(Records drawn from a dataset)
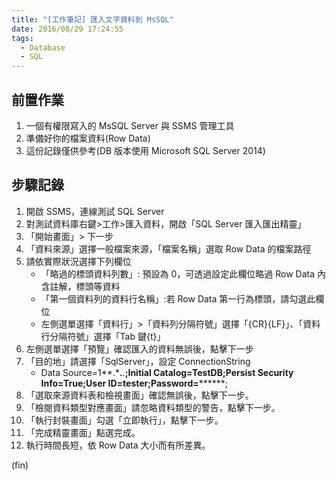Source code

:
```yaml
---
title: "[工作筆記] 匯入文字資料到 MsSQL"
date: 2016/08/29 17:24:55
tags:
  - Database
  - SQL
---
```


## 前置作業

1. 一個有權限寫入的 MsSQL Server 與 SSMS 管理工具
2. 準備好你的檔案資料(Row Data)
3. 這份記錄僅供參考(DB 版本使用 Microsoft SQL Server 2014)

## 步驟記錄

1. 開啟 SSMS，連線測試 SQL Server
2. 對測試資料庫右鍵>工作>匯入資料，開啟「SQL Server 匯入匯出精靈」
3. 「開始畫面」> 下一步
4. 「資料來源」選擇一般檔案來源，「檔案名稱」選取 Row Data 的檔案路徑
5. 請依實際狀況選擇下列欄位
   - 「略過的標頭資料列數」: 預設為 0，可透過設定此欄位略過 Row Data 內含註解，標頭等資料
   - 「第一個資料列的資料行名稱」:若 Row Data 第一行為標頭，請勾選此欄位
   - 左側選單選擇「資料行」>「資料列分隔符號」選擇「{CR}{LF}」、「資料行分隔符號」選擇「Tab 鍵{t}」
6. 左側選單選擇「預覽」確認匯入的資料無誤後，點擊下一步
7. 「目的地」請選擇「SqlServer」，設定 ConnectionString
   - Data Source=1**.\***.**_._**;Initial Catalog=TestDB;Persist Security Info=True;User ID=tester;Password=**\*\*\*\***;
8. 「選取來源資料表和檢視畫面」確認無誤後，點擊下一步。
9. 「檢閱資料類型對應畫面」請忽略資料類型的警告，點擊下一步。
10. 「執行封裝畫面」勾選「立即執行」，點擊下一步。
11. 「完成精靈畫面」點選完成。
12. 執行時間長短，依 Row Data 大小而有所差異。

(fin)

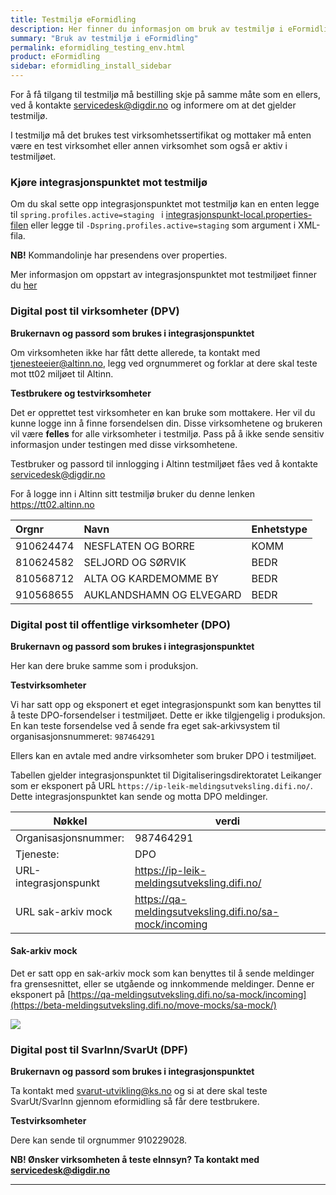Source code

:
 ```yaml
---
title: Testmiljø eFormidling
description: Her finner du informasjon om bruk av testmiljø i eFormidling
summary: "Bruk av testmiljø i eFormidling"
permalink: eformidling_testing_env.html
product: eFormidling
sidebar: eformidling_install_sidebar
---
```


For å få tilgang til testmiljø må bestilling skje på samme måte som en ellers, ved å kontakte  <a href="mailto:servicedesk@digdir.no">servicedesk@digdir.no</a> og informere om at det gjelder testmiljø. 

I testmiljø må det brukes test virksomhetssertifikat og mottaker må enten være en test virksomhet eller annen virksomhet som også er aktiv i testmiljøet. 

### Kjøre integrasjonspunktet mot testmiljø

Om du skal sette opp integrasjonspunktet mot testmiljø kan en enten legge til ```spring.profiles.active=staging ``` i [integrasjonspunkt-local.properties-filen](/resources/eformidling/integrasjonspunkt-local.txt) eller legge til ```-Dspring.profiles.active=staging``` som argument i XML-fila.

**NB!** Kommandolinje har presendens over properties.

Mer informasjon om oppstart av integrasjonspunktet mot testmiljøet finner du [her](eformidling_ip_run.html)

### Digital post til virksomheter (DPV)

**Brukernavn og passord som brukes i integrasjonspunktet**

Om virksomheten ikke har fått dette allerede, ta kontakt med tjenesteeier@altinn.no, legg ved orgnummeret og forklar at dere skal teste mot tt02 miljøet til Altinn.

**Testbrukere og testvirksomheter**

Det er opprettet test virksomheter en kan bruke som mottakere. Her vil du kunne logge inn å finne forsendelsen din. Disse virksomhetene og brukeren vil være **felles** for alle virksomheter i testmiljø. Pass på å ikke sende sensitiv informasjon under testingen med disse virksomhetene.

Testbruker og passord til innlogging i Altinn testmiljøet fåes ved å kontakte <a href="mailto:servicedesk@digdir.no">servicedesk@digdir.no</a> 

For å logge inn i Altinn sitt testmiljø bruker du denne lenken <a href="https://tt02.altinn.no">https://tt02.altinn.no</a>

| Orgnr | Navn |Enhetstype |  
|:---| :--- | :--- |
| 910624474 | NESFLATEN OG BORRE | KOMM |
| 810624582 | SELJORD OG SØRVIK | BEDR | 
| 810568712 | ALTA OG KARDEMOMME BY | BEDR |
| 910568655 | AUKLANDSHAMN OG ELVEGARD | BEDR |


### Digital post til offentlige virksomheter (DPO)

**Brukernavn og passord som brukes i integrasjonspunktet**

Her kan dere bruke samme som i produksjon.

**Testvirksomheter**

Vi har satt opp og eksponert et eget integrasjonspunkt som kan benyttes til å teste DPO-forsendelser i testmiljøet. Dette er ikke tilgjengelig i produksjon. En kan teste forsendelse ved å sende fra eget sak-arkivsystem til organisasjonsnummeret: ```987464291```

Ellers kan en avtale med andre virksomheter som bruker DPO i testmiljøet.

Tabellen gjelder integrasjonspunktet til Digitaliseringsdirektoratet Leikanger som er eksponert på URL ```https://ip-leik-meldingsutveksling.difi.no/```. Dette integrasjonspunktet kan sende og motta DPO meldinger.

| Nøkkel | verdi |  
| --- | --- | 
| Organisasjonsnummer: | 987464291 | 
| Tjeneste: | DPO | 
| URL-integrasjonspunkt | https://ip-leik-meldingsutveksling.difi.no/ |
| URL sak-arkiv mock | https://qa-meldingsutveksling.difi.no/sa-mock/incoming |


<!--
 [NextMove: Postman Arkivmelding DPO request](/felleslosninger/resources/eformidling/DPO.postman_collection.json)
-->

#### Sak-arkiv mock


Det er satt opp en sak-arkiv mock som kan benyttes til å sende meldinger fra grensesnittet, eller se utgående og innkommende meldinger.  Denne er eksponert på [https://qa-meldingsutveksling.difi.no/sa-mock/incoming](https://beta-meldingsutveksling.difi.no/move-mocks/sa-mock/) 



![](/images/eformidling/sakarkiv_flyt.PNG)

### Digital post til SvarInn/SvarUt (DPF)


**Brukernavn og passord som brukes i integrasjonspunktet**

Ta kontakt med svarut-utvikling@ks.no og si at dere skal teste SvarUt/SvarInn gjennom eformidling så får dere testbrukere.

**Testvirksomheter**

Dere kan sende til orgnummer 910229028.

**NB! Ønsker virksomheten å teste eInnsyn? Ta kontakt med servicedesk@digdir.no**

---

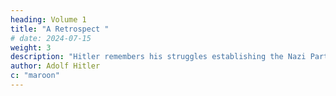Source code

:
 ```yaml
---
heading: Volume 1
title: "A Retrospect "
# date: 2024-07-15
weight: 3
description: "Hitler remembers his struggles establishing the Nazi Party"
author: Adolf Hitler
c: "maroon"
---
```



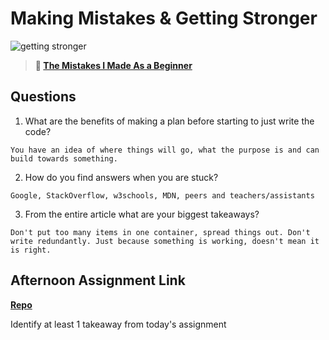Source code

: # Making Mistakes & Getting Stronger

![getting stronger](https://bcw.blob.core.windows.net/public/img/lesson-images/js-bootcamp-logo.jpg)

> **📖 [The Mistakes I Made As a Beginner](https://codeworksacademy.com/fs-student-guide/resources/wk2/06-Coding-Mistakes)**

## Questions

1. What are the benefits of making a plan before starting to just write the code?
```
You have an idea of where things will go, what the purpose is and can build towards something. 
```
2. How do you find answers when you are stuck?
```
Google, StackOverflow, w3schools, MDN, peers and teachers/assistants
```
3. From the entire article what are your biggest takeaways?
```
Don't put too many items in one container, spread things out. Don't write redundantly. Just because something is working, doesn't mean it is right.
```
## Afternoon Assignment Link

**[Repo](https://github.com/ksquaredcoding/<ASSIGNMENT_REPO>)**

Identify at least 1 takeaway from today's assignment
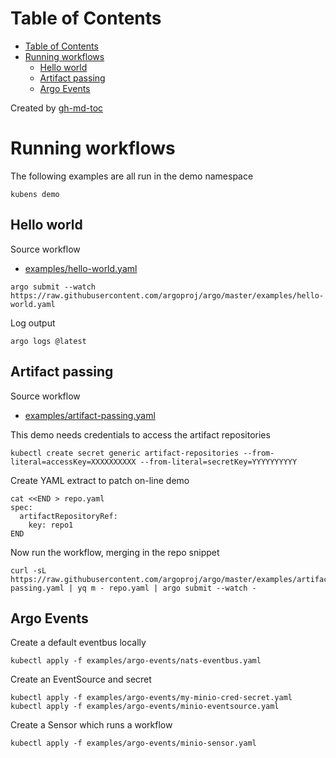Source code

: 
Table of Contents
=================

   * [Table of Contents](#table-of-contents)
   * [Running workflows](#running-workflows)
      * [Hello world](#hello-world)
      * [Artifact passing](#artifact-passing)
      * [Argo Events](#argo-events)

Created by [gh-md-toc](https://github.com/ekalinin/github-markdown-toc)

# Running workflows

The following examples are all run in the demo namespace

```
kubens demo
```

## Hello world

Source workflow

* [examples/hello-world.yaml](https://github.com/argoproj/argo/blob/master/examples/hello-world.yaml)

```
argo submit --watch https://raw.githubusercontent.com/argoproj/argo/master/examples/hello-world.yaml
```

Log output

```
argo logs @latest 
```

## Artifact passing

Source workflow

* [examples/artifact-passing.yaml](https://github.com/argoproj/argo/blob/master/examples/artifact-passing.yaml)

This demo needs credentials to access the artifact repositories

```
kubectl create secret generic artifact-repositories --from-literal=accessKey=XXXXXXXXXX --from-literal=secretKey=YYYYYYYYYY
```

Create YAML extract to patch on-line demo

```
cat <<END > repo.yaml
spec:
  artifactRepositoryRef:
    key: repo1
END

```

Now run the workflow, merging in the repo snippet

```
curl -sL https://raw.githubusercontent.com/argoproj/argo/master/examples/artifact-passing.yaml | yq m - repo.yaml | argo submit --watch -
```

## Argo Events

Create a default eventbus locally

```
kubectl apply -f examples/argo-events/nats-eventbus.yaml
```

Create an EventSource and secret

```
kubectl apply -f examples/argo-events/my-minio-cred-secret.yaml
kubectl apply -f examples/argo-events/minio-eventsource.yaml
```

Create a Sensor which runs a workflow 

```
kubectl apply -f examples/argo-events/minio-sensor.yaml
```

(Exercise goal): Begin at the line that has "BY | BEDR |" in the entries above; stop after the line that has "### Digital post til SvarInn/SvarUt (DPF)". Transcribe exactly those lines and no others.

(Response area):
| 810568712 | ALTA OG KARDEMOMME BY | BEDR |
| 910568655 | AUKLANDSHAMN OG ELVEGARD | BEDR |


### Digital post til offentlige virksomheter (DPO)

**Brukernavn og passord som brukes i integrasjonspunktet**

Her kan dere bruke samme som i produksjon.

**Testvirksomheter**

Vi har satt opp og eksponert et eget integrasjonspunkt som kan benyttes til å teste DPO-forsendelser i testmiljøet. Dette er ikke tilgjengelig i produksjon. En kan teste forsendelse ved å sende fra eget sak-arkivsystem til organisasjonsnummeret: ```987464291```

Ellers kan en avtale med andre virksomheter som bruker DPO i testmiljøet.

Tabellen gjelder integrasjonspunktet til Digitaliseringsdirektoratet Leikanger som er eksponert på URL ```https://ip-leik-meldingsutveksling.difi.no/```. Dette integrasjonspunktet kan sende og motta DPO meldinger.

| Nøkkel | verdi |  
| --- | --- | 
| Organisasjonsnummer: | 987464291 | 
| Tjeneste: | DPO | 
| URL-integrasjonspunkt | https://ip-leik-meldingsutveksling.difi.no/ |
| URL sak-arkiv mock | https://qa-meldingsutveksling.difi.no/sa-mock/incoming |


<!--
 [NextMove: Postman Arkivmelding DPO request](/felleslosninger/resources/eformidling/DPO.postman_collection.json)
-->

#### Sak-arkiv mock


Det er satt opp en sak-arkiv mock som kan benyttes til å sende meldinger fra grensesnittet, eller se utgående og innkommende meldinger.  Denne er eksponert på [https://qa-meldingsutveksling.difi.no/sa-mock/incoming](https://beta-meldingsutveksling.difi.no/move-mocks/sa-mock/) 



![](/images/eformidling/sakarkiv_flyt.PNG)

### Digital post til SvarInn/SvarUt (DPF)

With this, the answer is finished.